◆ Activity:
Keep every line of the data below that has the string "between" and present those lines.

◆ Material shown:

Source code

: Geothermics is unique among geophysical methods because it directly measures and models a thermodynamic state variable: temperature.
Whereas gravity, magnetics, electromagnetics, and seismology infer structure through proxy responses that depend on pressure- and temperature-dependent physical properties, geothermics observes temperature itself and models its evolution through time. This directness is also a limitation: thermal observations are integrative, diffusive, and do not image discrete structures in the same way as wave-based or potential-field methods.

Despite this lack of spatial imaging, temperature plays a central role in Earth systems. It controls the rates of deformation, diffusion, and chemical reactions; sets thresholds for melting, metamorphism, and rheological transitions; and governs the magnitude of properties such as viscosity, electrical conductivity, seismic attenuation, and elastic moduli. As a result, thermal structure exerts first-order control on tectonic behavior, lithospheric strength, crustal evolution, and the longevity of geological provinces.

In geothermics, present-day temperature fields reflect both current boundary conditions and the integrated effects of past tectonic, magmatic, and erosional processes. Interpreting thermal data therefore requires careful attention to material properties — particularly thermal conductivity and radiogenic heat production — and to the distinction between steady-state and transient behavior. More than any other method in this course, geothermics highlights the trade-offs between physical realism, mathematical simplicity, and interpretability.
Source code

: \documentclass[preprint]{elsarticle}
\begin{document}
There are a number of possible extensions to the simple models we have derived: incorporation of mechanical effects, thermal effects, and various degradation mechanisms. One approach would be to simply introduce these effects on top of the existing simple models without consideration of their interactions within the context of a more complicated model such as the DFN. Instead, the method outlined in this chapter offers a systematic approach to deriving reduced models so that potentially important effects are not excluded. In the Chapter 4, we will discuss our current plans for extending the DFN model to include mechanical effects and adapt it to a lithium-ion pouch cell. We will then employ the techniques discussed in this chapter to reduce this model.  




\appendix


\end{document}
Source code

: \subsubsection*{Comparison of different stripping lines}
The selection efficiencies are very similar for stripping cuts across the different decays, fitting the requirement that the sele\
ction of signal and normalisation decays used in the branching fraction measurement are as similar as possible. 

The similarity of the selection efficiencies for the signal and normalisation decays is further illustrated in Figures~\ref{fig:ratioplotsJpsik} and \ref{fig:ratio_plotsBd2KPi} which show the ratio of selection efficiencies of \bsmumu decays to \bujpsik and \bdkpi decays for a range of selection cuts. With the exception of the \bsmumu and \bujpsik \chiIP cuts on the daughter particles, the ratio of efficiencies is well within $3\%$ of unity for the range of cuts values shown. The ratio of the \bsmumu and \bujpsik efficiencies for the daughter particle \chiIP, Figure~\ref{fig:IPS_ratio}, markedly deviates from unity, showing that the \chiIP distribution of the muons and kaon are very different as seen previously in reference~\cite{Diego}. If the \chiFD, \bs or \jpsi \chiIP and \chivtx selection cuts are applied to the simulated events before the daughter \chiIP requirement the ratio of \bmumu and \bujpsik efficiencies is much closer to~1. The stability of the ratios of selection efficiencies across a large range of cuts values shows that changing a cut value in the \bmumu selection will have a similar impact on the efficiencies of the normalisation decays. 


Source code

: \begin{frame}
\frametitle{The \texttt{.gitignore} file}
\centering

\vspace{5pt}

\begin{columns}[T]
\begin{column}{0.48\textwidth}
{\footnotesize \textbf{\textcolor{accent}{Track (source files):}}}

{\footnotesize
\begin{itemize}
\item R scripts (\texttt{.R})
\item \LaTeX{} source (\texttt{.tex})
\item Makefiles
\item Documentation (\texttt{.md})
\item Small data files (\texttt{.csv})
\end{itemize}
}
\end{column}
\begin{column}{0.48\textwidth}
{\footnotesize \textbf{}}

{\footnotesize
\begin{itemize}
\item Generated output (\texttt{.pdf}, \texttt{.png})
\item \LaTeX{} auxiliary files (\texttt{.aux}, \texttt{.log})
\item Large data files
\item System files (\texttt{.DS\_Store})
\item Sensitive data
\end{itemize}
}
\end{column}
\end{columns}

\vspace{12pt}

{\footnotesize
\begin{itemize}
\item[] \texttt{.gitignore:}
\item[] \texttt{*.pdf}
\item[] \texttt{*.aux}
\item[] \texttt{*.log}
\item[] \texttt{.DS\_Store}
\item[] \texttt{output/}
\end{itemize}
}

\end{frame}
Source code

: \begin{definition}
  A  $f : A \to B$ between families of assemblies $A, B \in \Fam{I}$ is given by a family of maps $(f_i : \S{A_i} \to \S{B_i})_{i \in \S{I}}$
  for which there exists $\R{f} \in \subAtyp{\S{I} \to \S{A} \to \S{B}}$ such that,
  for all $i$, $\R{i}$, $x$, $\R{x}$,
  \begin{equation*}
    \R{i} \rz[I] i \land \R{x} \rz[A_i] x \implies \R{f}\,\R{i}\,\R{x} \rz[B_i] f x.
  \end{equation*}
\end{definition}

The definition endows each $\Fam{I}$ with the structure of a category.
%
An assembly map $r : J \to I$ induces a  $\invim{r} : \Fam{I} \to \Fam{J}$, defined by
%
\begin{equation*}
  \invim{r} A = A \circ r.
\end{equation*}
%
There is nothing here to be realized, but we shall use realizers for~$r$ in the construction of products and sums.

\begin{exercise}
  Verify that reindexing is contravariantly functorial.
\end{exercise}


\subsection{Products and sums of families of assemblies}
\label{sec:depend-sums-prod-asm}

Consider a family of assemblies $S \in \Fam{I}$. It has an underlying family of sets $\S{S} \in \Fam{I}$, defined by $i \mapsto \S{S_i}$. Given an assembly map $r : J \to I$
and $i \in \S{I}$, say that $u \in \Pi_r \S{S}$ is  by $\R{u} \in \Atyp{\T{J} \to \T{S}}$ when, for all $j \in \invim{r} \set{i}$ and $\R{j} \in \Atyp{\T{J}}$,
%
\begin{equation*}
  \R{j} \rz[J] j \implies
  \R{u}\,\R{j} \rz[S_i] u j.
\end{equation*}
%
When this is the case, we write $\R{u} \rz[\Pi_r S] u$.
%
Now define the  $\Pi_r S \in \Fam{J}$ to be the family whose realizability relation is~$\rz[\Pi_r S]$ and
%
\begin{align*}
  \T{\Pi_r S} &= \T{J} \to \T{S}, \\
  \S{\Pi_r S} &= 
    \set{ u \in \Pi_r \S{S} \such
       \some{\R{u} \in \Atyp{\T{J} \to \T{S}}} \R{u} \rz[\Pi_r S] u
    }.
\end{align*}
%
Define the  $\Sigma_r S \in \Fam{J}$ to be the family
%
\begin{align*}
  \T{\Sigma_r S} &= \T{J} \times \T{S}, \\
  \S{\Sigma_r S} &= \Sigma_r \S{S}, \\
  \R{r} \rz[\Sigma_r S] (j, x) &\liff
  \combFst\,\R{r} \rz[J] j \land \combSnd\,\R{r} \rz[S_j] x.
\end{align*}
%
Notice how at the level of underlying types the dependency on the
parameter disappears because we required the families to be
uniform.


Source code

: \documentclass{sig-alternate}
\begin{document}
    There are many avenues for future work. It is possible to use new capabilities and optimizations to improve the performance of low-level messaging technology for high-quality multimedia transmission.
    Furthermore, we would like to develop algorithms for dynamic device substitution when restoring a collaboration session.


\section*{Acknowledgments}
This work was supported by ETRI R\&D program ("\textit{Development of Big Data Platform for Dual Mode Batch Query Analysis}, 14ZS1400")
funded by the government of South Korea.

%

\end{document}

◆ Result of this exercise:
In geothermics, present-day temperature fields reflect both current boundary conditions and the integrated effects of past tectonic, magmatic, and erosional processes. Interpreting thermal data therefore requires careful attention to material properties — particularly thermal conductivity and radiogenic heat production — and to the distinction between steady-state and transient behavior. More than any other method in this course, geothermics highlights the trade-offs between physical realism, mathematical simplicity, and interpretability.
  A  $f : A \to B$ between families of assemblies $A, B \in \Fam{I}$ is given by a family of maps $(f_i : \S{A_i} \to \S{B_i})_{i \in \S{I}}$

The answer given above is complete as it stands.